Lincat Group plc (“Lincat” or “the Group”)
Lincat Group plc, the AIM-listed manufacturer of catering equipment and premium range cookers, today announces that it has renegotiated the payment terms of the sale of IMC’s former manufacturing site in Hertfordshire (“the IMC site”).
Background
On 14 April 2008 the board of Lincat announced that a contract for the sale of the IMC site for a consideration of £7.5m had been exchanged on 11 April 2008.
Under the terms of the contract, Lincat received an initial non-refundable deposit of £1.0m in April 2008, a further non-refundable deposit of £1.0m in September 2008 and was due to receive the balance of £5.5m on 30 June 2009.
Announcement
Lincat has now agreed with the purchaser revised payment terms as follows:
* A third non-refundable deposit of £1.0m payable on 30 June 2009
* Balance of £4.5m plus accrued interest payable on 16 December 2009.
Until payment is received in full, title to the property remains with the Group.
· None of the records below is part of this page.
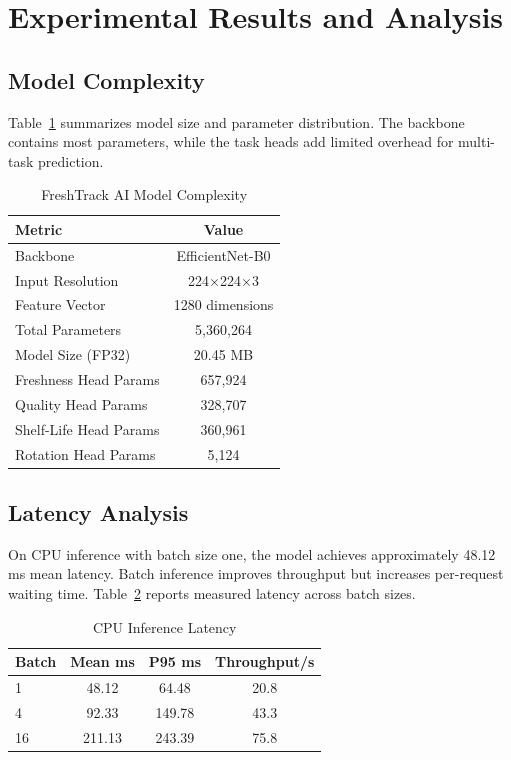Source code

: \documentclass[conference]{IEEEtran}
\begin{document}
\section{Experimental Results and Analysis}
\subsection{Model Complexity}
Table~\ref{tab:model_complexity} summarizes model size and parameter distribution. The backbone contains most parameters, while the task heads add limited overhead for multi-task prediction.

\begin{table}[h]
\centering
\caption{FreshTrack AI Model Complexity}
\label{tab:model_complexity}
\begin{tabular}{lc}
\toprule
\textbf{Metric} & \textbf{Value} \\
\midrule
Backbone & EfficientNet-B0 \\
Input Resolution & 224$\times$224$\times$3 \\
Feature Vector & 1280 dimensions \\
Total Parameters & 5,360,264 \\
Model Size (FP32) & 20.45 MB \\
Freshness Head Params & 657,924 \\
Quality Head Params & 328,707 \\
Shelf-Life Head Params & 360,961 \\
Rotation Head Params & 5,124 \\
\bottomrule
\end{tabular}
\end{table}

\subsection{Latency Analysis}
On CPU inference with batch size one, the model achieves approximately 48.12 ms mean latency. Batch inference improves throughput but increases per-request waiting time. Table~\ref{tab:latency} reports measured latency across batch sizes.

\begin{table}[h]
\centering
\caption{CPU Inference Latency}
\label{tab:latency}
\begin{tabular}{lccc}
\toprule
\textbf{Batch} & \textbf{Mean ms} & \textbf{P95 ms} & \textbf{Throughput/s} \\
\midrule
1 & 48.12 & 64.48 & 20.8 \\
4 & 92.33 & 149.78 & 43.3 \\
16 & 211.13 & 243.39 & 75.8 \\
\bottomrule
\end{tabular}
\end{table}
\end{document}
Martin Craddock, Chairman, commented:
“Whilst we would have preferred to have completed the sale on 30 June, we recognise the funding difficulties faced by our purchaser, in common with other house-builders, at this time.
When added to the two £1.0m payments received in April and September 2008, this third instalment means that the Group will have received £3.0m in part-payment towards the total purchase price for the site of £7.5m.
We will use this latest £1.0m payment to further reduce our outstanding net bank debt, which stood at £2.9m at 2 January 2009.”